Sorry, I should have been clearer.

 

I try to access the content on the server remotely and I cannot - I get an error message. So I go down to check on the server and all the lights are out and the power is off. It comes online again simply by pressing the power button.

Link to comment

A voltage drop could cause it I'm sure - and you'd never notice them usually.  Does your bios allow for power on/off scenarios?  I think  my bios had all these options disabled.  One option allowed the puter to re-boot if such an event took place (Compared to staying off if the power failed).  An UPS is certainly the best long term solution to power fluctuations (if that's what it is?)

Link to comment

I can think of two reasons why your server might be completely offline.

 

The first, as mentioned by flambot, is a power fluctuation - - particularly if your BIOS isn't set to automatically boot up from a power outage.  As he mentioned, a UPS is the best solution for this problem.

 

The second is heat.  If you're using a fairly new MB, it probably comes equipped with thermal protection "smarts" built into the BIOS that tries to protect your equipment if it gets too hot.  Check to make sure the CPU heatsink & fan is still firmly attached and working properly, as well as the case fans and/or PSU fan.  If any of these are faulty, the box could easily overheat.

Link to comment

Hmmm....I'm using an Asus P5PE-VM for a m/board, and I'm pretty sure there is a BIOS setting which will allow the machine to boot up automatically after a power failure.
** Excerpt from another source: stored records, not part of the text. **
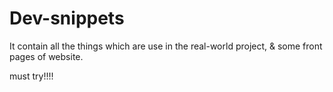 # Dev-snippets

It contain all the things which are use in the real-world project,
& some front pages of website.

must try!!!!
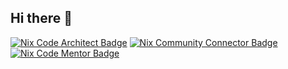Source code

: ## Hi there 👋

[![Nix Code Architect Badge](https://sticker.nix.institute/badge/6706429915-code-architect.svg)](https://sticker.nix.institute/sticker/6706429915) [![Nix Community Connector Badge](https://sticker.nix.institute/badge/6706429915-community-connector.svg)](https://sticker.nix.institute/sticker/6706429915) [![Nix Code Mentor Badge](https://sticker.nix.institute/badge/6706429915-code-mentor.svg)](https://sticker.nix.institute/sticker/6706429915)
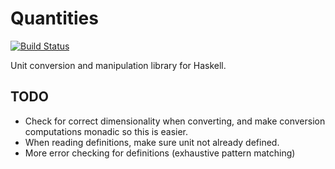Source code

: # Quantities

[![Build Status](https://travis-ci.org/jdreaver/quantities.svg?branch=master)](https://travis-ci.org/jdreaver/quantities)

Unit conversion and manipulation library for Haskell.

## TODO

* Check for correct dimensionality when converting, and make conversion
  computations monadic so this is easier.
* When reading definitions, make sure unit not already defined.
* More error checking for definitions (exhaustive pattern matching)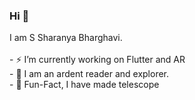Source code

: ### Hi 👋
<p>
  I am S Sharanya Bharghavi.
   <br><br> 
  -  ⚡️ I’m currently working on Flutter and AR<br>
  - 🌱  I am an ardent reader and explorer.<br>
  - 🔭 Fun-Fact, I have made telescope<br><br>
</p>




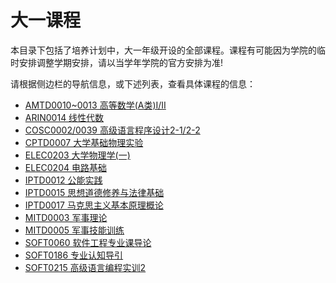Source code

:# 大一课程

本目录下包括了培养计划中，大一年级开设的全部课程。课程有可能因为学院的临时安排调整学期安排，请以当学年学院的官方安排为准!

请根据侧边栏的导航信息，或下述列表，查看具体课程的信息：

- [AMTD0010~0013 高等数学(A类)I/II](/courses/grade-1/AMTD0010)
- [ARIN0014 线性代数](/courses/grade-1/ARIN0014)
- [COSC0002/0039 高级语言程序设计2-1/2-2](/courses/grade-1/COSC0002)
- [CPTD0007 大学基础物理实验](/courses/grade-1/CPTD0007)
- [ELEC0203 大学物理学(一)](/courses/grade-1/ELEC0203)
- [ELEC0204 电路基础](/courses/grade-1/ELEC0204)
- [IPTD0012 公能实践](/courses/grade-1/IPTD0012)
- [IPTD0015 思想道德修养与法律基础](/courses/grade-1/IPTD0015)
- [IPTD0017 马克思主义基本原理概论](/courses/grade-1/IPTD0017)
- [MITD0003 军事理论](/courses/grade-1/MITD0003)
- [MITD0005 军事技能训练](/courses/grade-1/MITD0005)
- [SOFT0060 软件工程专业课导论](/courses/grade-1/SOFT0060)
- [SOFT0186 专业认知导引](/courses/grade-1/SOFT0186)
- [SOFT0215 高级语言编程实训2](/courses/grade-1/SOFT0215)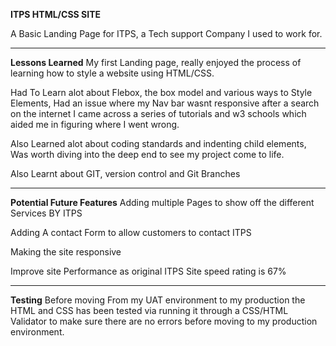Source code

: **ITPS HTML/CSS SITE**

A  Basic Landing Page for ITPS, a Tech support Company I used to work for.
<HR>

**Lessons Learned**
My first Landing page, really enjoyed the process of learning how to style a website using HTML/CSS.

Had To Learn alot about Flebox, the box model  and various ways to Style Elements, Had an issue where my Nav bar wasnt responsive after a search on  the internet I came across a series of tutorials and w3 schools which  aided me in figuring where I went wrong.

Also Learned alot about coding standards and indenting child elements, Was worth diving into the deep end to see my project come to life.

Also Learnt about GIT, version control and Git Branches

<hr>

**Potential Future Features**
Adding multiple Pages to show off the different Services BY ITPS

Adding A contact Form to allow customers to contact ITPS

Making the site responsive

Improve site Performance as  original ITPS Site  speed rating is 67%
<hr>

**Testing**
Before moving From my UAT environment to my production the HTML and CSS has been tested via running it through a CSS/HTML Validator to make sure there are no errors before moving to my production environment.



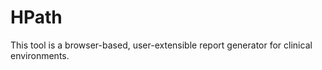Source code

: HPath
=====

This tool is a browser-based, user-extensible report generator for clinical
environments.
I'll check this out.  :)

 

As far as heat goes, well I can do a quick visual inspection but apart from that I don't think Unraid has any temp monitoring tools in its toolbox, so I'm not sure what else I can do there.

 

Also, I'm interested in the idea of using a UPS. Are there any makes/models that are recommended by Unraid or its core of users?

Link to comment

Hmmm....I'm using an Asus P5PE-VM for a m/board, and I'm pretty sure there is a BIOS setting which will allow the machine to boot up automatically after a power failure. I'll check this out.  :)

 

Well, you may be in luck.  That's the same motherboard I use.  Mine's not set to power up automatically (unlike my firewall), but I believe you'll find the correct BIOS setting under Power, APM Configuration, Restore on AC Power Loss.

 

As far as heat goes, well I can do a quick visual inspection but apart from that I don't think Unraid has any temp monitoring tools in its toolbox, so I'm not sure what else I can do there.

 

UnRAID doesn't, but I know your motherboard does.  ;D  If you look in the BIOS under Advanced, CPU Configuration, CPU Internal Thermal Control, I suspect you'll see that its turned on (by default).  This setting tells the motherboard to shut down to protect your equipment in case it gets too hot.  So...shut down your unit, take off the side (or top) cover and look inside.  Is it full of dust bunnies?  Dust can clog up a CPU or case fan and/or block airflow around a heatsink, rendering them either useless or greatly reducing their efficiency.  If so, take your rig outside and use a can of compressed air to blow out all the bunnies.  ;)  If not, check to make sure the CPU heatsink/fan is still mounted properly (i.e., there's no side-to-side motion when you gently try to rock it).  Now fire up your PC and make sure all the fans are spinning.

 

If everything's working, try removing and re-seating your memory chips.  I found a posting on the Asus website from a user that indicated memory problems could cause this phenomenon.

 

Also, I'm interested in the idea of using a UPS. Are there any makes/models that are recommended by Unraid or its core of users?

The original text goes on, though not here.